• [Exercise objective]: List all lines in the material below that contain "docs".

• [Data]:
--- START ---

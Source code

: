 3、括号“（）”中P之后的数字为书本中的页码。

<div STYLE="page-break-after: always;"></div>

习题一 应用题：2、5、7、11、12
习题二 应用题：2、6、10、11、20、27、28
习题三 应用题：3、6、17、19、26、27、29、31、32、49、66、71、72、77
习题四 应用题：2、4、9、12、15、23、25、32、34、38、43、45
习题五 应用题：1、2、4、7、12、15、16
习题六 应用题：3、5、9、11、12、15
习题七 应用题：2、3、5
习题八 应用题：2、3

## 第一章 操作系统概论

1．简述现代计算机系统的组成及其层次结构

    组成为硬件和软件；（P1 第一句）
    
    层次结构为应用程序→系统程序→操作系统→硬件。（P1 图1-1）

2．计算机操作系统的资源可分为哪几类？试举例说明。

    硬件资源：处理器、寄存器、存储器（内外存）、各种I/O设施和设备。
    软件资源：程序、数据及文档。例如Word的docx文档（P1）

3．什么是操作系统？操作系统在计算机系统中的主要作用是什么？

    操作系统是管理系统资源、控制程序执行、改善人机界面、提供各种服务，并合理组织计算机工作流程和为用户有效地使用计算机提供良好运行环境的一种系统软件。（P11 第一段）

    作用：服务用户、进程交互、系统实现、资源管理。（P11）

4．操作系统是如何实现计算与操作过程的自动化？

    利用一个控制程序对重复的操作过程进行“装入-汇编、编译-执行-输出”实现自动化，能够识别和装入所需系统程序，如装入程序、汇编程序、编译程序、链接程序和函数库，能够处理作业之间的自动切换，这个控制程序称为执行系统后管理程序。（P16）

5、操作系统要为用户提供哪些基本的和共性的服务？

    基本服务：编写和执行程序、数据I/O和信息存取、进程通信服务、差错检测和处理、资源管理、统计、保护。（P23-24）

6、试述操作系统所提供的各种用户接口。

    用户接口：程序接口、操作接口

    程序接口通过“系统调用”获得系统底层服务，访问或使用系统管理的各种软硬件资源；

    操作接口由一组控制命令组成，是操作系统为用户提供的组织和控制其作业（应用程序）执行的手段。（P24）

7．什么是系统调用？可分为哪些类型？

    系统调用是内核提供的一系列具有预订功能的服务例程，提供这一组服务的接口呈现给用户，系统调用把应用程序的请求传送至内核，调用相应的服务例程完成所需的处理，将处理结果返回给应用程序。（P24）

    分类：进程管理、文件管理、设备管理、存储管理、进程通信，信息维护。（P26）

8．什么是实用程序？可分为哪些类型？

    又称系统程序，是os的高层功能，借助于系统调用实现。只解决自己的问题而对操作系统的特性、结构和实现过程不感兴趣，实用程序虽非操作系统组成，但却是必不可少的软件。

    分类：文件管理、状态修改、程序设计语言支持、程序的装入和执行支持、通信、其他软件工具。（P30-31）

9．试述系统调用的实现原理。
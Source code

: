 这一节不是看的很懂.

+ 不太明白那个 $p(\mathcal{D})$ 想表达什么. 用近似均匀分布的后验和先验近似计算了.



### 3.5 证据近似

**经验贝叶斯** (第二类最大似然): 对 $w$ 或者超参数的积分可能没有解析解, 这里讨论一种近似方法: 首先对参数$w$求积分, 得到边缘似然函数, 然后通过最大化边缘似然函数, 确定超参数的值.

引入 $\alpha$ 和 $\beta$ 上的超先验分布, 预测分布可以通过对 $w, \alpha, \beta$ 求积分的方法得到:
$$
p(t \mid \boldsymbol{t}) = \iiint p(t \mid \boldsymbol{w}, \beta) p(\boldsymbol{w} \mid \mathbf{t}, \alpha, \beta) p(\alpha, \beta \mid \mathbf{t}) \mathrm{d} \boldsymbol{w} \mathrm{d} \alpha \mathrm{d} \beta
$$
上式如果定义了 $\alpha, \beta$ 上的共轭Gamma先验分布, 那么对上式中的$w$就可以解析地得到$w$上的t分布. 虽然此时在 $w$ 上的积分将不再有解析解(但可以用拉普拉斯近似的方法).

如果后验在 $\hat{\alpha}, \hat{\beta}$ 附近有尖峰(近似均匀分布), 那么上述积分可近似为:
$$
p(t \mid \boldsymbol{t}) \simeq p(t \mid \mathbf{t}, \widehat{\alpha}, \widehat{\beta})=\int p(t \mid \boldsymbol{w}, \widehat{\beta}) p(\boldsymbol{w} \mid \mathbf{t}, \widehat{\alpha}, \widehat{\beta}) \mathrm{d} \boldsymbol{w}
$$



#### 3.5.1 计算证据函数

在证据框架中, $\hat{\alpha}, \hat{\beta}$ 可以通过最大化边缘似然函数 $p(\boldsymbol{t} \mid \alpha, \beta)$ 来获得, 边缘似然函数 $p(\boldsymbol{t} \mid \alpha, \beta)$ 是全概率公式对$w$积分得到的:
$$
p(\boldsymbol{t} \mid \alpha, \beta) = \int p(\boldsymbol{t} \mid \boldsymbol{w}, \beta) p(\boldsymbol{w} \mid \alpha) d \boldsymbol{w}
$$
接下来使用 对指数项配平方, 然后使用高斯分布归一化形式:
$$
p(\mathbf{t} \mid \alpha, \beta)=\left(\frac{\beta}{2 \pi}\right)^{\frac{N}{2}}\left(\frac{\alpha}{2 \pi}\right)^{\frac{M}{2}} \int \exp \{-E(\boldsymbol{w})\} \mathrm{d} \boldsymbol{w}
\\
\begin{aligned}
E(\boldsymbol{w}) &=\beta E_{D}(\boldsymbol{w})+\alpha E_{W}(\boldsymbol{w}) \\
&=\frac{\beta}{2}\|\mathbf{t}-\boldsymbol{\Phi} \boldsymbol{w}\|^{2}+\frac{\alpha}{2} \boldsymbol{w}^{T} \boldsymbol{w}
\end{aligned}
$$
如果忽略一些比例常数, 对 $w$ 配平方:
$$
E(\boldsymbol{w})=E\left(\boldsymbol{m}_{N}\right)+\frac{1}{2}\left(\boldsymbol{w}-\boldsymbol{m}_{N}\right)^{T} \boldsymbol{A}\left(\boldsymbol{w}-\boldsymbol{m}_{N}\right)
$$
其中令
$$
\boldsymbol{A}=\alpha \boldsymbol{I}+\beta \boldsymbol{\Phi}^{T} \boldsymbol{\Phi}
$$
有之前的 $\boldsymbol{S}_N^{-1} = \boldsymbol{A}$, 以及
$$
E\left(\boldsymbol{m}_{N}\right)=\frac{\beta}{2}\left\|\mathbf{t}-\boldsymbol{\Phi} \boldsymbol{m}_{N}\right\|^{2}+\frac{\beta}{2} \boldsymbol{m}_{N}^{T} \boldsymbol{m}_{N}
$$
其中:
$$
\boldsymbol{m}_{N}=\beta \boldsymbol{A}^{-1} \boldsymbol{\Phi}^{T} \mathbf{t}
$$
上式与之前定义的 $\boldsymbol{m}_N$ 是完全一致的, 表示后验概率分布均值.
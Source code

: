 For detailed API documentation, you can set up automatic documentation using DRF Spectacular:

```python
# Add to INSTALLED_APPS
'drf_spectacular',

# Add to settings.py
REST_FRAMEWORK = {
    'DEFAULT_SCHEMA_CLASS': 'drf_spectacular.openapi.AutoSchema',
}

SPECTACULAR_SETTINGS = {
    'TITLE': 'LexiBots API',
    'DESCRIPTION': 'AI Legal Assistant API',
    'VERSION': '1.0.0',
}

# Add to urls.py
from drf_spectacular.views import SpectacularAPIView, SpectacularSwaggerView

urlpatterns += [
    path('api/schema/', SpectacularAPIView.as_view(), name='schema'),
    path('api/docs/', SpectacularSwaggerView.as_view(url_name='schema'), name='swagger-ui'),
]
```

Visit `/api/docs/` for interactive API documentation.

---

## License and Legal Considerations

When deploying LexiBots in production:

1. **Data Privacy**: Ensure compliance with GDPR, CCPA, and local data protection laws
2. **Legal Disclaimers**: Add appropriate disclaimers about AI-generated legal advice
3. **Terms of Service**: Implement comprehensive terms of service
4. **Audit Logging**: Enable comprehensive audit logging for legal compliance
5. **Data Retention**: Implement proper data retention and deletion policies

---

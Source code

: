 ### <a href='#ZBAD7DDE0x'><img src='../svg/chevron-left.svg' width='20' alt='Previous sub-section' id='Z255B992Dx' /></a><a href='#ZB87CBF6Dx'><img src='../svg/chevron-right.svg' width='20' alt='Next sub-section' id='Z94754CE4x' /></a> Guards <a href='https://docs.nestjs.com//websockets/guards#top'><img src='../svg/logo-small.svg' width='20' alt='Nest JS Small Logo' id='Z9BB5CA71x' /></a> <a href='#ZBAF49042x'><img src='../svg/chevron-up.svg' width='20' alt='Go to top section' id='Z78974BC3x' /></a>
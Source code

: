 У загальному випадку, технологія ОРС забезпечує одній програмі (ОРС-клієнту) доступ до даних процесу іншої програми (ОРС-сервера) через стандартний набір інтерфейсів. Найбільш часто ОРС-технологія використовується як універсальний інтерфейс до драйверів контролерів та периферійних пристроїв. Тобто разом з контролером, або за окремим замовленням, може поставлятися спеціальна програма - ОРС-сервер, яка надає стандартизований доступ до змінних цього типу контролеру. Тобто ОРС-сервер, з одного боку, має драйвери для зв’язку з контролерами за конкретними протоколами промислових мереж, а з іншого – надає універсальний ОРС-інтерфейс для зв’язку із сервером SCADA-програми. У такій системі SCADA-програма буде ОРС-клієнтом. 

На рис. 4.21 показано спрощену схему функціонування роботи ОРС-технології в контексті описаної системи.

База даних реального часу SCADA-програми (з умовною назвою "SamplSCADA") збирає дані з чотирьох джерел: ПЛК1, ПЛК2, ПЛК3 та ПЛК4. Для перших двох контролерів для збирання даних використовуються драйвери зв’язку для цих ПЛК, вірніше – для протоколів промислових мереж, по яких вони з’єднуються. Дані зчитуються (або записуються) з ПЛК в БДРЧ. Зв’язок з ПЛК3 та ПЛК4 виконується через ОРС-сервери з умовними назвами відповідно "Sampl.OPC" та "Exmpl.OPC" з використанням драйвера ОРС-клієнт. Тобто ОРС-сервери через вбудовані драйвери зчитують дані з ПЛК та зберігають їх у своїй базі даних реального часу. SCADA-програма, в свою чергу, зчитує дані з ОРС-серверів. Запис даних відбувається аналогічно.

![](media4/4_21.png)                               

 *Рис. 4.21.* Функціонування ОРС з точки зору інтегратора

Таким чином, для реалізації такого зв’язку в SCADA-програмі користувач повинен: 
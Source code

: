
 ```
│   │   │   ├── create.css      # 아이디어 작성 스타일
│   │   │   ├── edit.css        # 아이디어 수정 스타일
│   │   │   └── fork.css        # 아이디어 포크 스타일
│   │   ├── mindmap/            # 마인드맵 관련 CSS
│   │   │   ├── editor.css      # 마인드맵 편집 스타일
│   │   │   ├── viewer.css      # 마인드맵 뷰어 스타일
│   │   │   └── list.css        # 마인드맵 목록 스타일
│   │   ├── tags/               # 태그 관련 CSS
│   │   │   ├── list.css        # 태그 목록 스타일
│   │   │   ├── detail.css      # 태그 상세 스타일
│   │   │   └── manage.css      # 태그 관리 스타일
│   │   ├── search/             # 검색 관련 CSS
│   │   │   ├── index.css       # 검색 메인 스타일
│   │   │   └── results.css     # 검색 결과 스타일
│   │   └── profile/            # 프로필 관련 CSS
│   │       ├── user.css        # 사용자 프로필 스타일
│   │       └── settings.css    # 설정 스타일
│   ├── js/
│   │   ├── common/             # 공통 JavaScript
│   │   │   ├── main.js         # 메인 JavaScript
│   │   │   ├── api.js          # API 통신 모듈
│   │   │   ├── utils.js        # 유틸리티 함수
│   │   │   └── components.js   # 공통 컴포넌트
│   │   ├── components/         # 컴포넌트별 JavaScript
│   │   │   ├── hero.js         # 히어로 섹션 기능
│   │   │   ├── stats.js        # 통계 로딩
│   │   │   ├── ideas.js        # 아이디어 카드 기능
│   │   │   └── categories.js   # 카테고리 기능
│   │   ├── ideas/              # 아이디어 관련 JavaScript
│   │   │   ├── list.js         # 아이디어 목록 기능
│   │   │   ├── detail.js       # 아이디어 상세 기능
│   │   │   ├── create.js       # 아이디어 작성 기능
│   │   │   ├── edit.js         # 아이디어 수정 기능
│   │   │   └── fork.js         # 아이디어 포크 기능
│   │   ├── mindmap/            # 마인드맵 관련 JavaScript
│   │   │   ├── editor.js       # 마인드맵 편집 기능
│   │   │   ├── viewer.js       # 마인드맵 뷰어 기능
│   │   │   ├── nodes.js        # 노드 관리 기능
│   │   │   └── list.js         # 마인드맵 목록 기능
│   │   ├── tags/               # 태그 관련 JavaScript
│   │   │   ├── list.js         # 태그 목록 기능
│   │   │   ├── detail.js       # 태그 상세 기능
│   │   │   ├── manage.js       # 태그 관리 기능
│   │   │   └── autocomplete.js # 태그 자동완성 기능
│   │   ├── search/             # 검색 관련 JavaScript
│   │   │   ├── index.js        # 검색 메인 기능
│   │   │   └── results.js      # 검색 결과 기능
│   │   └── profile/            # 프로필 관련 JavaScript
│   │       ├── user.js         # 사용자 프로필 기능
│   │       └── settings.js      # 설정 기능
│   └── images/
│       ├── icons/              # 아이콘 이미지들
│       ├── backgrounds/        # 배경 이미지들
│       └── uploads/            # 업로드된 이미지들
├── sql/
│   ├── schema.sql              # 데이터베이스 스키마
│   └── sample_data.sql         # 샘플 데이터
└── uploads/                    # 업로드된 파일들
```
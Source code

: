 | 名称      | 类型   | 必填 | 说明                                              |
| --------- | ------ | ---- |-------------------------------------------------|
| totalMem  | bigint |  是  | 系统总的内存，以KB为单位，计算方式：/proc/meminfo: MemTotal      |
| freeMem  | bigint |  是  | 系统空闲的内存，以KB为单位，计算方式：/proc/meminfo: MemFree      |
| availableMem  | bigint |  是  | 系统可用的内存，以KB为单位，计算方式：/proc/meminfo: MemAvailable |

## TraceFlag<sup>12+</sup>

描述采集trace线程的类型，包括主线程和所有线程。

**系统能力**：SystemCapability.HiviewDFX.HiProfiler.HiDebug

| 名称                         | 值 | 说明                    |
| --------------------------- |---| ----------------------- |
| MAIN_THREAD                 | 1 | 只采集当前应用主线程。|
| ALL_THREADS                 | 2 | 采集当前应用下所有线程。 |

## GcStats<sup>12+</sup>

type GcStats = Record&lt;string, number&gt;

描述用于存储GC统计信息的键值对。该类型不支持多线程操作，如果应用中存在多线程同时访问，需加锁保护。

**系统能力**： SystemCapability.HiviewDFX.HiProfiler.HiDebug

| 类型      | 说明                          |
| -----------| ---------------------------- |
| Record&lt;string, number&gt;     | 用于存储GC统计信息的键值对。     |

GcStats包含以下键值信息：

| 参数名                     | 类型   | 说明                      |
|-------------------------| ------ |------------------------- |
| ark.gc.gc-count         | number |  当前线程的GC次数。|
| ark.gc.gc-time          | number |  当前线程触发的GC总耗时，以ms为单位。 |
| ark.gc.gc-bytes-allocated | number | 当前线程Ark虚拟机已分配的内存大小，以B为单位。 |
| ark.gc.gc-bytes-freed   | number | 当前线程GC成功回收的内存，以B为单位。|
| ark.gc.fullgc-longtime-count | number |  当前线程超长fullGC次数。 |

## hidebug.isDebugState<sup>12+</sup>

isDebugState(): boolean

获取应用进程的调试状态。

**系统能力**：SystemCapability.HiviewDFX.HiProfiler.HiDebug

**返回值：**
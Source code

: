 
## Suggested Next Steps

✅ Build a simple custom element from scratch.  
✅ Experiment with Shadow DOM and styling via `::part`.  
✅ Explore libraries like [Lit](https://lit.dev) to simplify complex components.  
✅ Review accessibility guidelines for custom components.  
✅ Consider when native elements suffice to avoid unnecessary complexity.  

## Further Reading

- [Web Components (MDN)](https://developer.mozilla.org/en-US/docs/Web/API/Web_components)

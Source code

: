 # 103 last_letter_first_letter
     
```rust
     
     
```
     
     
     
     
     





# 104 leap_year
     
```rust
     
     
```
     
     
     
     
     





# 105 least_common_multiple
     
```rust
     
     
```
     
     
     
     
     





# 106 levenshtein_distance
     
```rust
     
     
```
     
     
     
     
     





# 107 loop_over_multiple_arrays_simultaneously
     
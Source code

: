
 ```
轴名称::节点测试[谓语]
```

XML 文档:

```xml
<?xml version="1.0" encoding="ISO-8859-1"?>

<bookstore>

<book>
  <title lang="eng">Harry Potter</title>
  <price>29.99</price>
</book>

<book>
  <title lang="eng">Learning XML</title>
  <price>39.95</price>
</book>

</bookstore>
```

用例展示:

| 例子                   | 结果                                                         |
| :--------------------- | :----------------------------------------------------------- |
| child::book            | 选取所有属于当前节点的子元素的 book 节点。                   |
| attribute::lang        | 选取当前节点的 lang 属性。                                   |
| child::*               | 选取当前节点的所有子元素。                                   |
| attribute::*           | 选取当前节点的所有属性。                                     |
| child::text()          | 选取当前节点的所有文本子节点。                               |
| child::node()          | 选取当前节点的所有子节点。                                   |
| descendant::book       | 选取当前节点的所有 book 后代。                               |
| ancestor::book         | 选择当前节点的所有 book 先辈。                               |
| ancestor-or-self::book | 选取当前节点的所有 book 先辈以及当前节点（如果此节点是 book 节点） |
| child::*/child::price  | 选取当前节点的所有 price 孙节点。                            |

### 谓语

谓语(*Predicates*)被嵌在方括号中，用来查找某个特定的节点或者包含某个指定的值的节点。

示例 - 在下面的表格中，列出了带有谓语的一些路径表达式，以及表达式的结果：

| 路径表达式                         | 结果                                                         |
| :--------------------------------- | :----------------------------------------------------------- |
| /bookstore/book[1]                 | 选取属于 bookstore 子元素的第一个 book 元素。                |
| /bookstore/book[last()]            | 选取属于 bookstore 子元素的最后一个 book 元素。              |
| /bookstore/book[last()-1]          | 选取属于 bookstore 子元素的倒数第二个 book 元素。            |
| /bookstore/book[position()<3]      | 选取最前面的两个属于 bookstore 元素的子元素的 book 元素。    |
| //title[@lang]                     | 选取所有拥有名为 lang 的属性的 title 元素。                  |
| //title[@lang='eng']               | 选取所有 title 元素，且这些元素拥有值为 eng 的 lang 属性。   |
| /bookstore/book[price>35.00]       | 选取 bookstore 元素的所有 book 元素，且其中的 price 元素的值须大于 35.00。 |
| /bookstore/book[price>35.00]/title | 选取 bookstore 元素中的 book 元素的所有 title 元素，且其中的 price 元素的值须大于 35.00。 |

--- END ---

• [Solution]:
    path('api/docs/', SpectacularSwaggerView.as_view(url_name='schema'), name='swagger-ui'),
Visit `/api/docs/` for interactive API documentation.
: ### <a href='#ZBAD7DDE0x'><img src='../svg/chevron-left.svg' width='20' alt='Previous sub-section' id='Z255B992Dx' /></a><a href='#ZB87CBF6Dx'><img src='../svg/chevron-right.svg' width='20' alt='Next sub-section' id='Z94754CE4x' /></a> Guards <a href='https://docs.nestjs.com//websockets/guards#top'><img src='../svg/logo-small.svg' width='20' alt='Nest JS Small Logo' id='Z9BB5CA71x' /></a> <a href='#ZBAF49042x'><img src='../svg/chevron-up.svg' width='20' alt='Go to top section' id='Z78974BC3x' /></a>
- [Web Components (MDN)](https://developer.mozilla.org/en-US/docs/Web/API/Web_components)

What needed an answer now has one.